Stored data
=== Section Start ===
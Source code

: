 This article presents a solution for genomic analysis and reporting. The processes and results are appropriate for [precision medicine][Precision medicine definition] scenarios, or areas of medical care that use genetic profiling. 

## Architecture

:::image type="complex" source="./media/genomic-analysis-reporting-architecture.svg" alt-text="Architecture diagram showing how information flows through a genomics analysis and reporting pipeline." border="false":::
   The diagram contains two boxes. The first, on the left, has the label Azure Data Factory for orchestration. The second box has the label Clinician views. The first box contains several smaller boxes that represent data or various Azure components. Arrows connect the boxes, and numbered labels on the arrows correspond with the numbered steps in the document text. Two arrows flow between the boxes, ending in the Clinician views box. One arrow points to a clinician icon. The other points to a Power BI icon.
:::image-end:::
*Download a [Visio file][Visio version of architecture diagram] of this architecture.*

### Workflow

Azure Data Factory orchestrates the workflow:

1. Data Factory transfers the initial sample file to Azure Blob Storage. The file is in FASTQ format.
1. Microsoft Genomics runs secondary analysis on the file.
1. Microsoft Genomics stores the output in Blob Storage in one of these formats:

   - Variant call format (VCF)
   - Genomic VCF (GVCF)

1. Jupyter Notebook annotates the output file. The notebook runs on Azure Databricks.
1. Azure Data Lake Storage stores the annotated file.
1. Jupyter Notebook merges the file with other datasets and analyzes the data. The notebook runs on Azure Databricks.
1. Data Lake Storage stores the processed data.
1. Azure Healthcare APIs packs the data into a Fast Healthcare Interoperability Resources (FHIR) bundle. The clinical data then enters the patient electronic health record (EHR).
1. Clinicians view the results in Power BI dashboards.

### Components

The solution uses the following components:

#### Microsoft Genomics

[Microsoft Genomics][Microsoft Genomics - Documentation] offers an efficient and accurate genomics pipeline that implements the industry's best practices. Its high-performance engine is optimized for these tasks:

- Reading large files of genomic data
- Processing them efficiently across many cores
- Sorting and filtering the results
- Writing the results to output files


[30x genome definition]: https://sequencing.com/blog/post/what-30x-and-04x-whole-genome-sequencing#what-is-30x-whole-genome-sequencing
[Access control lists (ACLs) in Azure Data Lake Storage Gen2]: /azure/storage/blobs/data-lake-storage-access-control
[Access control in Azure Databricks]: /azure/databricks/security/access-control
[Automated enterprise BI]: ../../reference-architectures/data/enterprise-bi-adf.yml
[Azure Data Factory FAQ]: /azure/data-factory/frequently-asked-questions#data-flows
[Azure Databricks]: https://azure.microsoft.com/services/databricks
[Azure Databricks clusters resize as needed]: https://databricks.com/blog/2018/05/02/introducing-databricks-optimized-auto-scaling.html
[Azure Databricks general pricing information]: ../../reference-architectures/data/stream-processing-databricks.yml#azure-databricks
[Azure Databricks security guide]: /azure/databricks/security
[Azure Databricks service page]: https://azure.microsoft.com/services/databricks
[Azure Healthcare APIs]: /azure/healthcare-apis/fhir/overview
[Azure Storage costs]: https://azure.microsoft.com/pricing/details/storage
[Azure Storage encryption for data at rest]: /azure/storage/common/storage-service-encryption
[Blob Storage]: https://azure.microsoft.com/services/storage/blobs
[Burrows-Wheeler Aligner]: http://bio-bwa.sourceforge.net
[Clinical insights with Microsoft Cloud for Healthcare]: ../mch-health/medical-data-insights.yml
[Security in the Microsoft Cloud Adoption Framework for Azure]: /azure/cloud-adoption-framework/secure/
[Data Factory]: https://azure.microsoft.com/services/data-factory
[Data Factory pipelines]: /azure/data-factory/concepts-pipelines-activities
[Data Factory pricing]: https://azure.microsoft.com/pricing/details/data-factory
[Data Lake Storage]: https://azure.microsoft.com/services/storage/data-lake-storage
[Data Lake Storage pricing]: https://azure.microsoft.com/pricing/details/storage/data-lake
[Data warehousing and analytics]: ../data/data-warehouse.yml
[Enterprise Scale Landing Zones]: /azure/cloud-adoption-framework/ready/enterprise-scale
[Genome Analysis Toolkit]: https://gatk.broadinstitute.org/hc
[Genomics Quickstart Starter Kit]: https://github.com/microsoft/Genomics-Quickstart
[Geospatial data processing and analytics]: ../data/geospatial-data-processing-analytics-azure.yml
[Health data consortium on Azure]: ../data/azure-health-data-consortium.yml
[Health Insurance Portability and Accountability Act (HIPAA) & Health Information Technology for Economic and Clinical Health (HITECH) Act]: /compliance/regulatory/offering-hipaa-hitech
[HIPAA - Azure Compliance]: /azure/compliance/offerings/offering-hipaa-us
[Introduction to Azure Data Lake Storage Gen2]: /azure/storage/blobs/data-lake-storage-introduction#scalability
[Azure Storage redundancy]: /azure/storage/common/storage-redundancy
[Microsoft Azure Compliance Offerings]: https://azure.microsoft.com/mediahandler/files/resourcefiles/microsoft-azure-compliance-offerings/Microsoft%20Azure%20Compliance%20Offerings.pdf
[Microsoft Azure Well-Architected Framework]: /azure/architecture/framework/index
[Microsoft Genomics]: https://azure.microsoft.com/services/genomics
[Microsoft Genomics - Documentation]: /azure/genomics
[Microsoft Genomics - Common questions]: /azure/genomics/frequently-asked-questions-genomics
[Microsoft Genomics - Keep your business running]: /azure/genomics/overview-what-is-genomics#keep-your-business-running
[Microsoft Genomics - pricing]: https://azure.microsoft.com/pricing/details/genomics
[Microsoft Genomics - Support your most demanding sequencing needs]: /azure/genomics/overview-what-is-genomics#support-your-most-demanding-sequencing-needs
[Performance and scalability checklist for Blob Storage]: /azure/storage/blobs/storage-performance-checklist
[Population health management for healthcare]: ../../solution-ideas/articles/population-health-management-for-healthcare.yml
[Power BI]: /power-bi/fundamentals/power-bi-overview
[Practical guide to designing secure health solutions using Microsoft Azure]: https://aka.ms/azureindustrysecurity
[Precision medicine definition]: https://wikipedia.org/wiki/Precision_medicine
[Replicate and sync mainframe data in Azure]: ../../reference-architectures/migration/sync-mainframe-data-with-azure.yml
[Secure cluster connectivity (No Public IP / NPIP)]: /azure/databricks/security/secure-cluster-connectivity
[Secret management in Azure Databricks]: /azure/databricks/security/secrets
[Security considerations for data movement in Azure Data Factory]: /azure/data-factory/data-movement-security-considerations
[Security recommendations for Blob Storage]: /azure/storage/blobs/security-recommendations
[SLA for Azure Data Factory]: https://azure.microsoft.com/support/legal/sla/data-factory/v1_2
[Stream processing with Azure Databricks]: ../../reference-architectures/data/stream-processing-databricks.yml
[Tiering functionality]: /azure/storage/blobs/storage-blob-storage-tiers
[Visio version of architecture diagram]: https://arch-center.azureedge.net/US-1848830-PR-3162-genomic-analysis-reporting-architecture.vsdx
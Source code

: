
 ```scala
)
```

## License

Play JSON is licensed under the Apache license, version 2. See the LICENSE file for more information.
=== Section End ===
- Activity
Each line that has the word "pricing" counts once. How many such lines are in the data? Give the number alone.

- Result for this task
5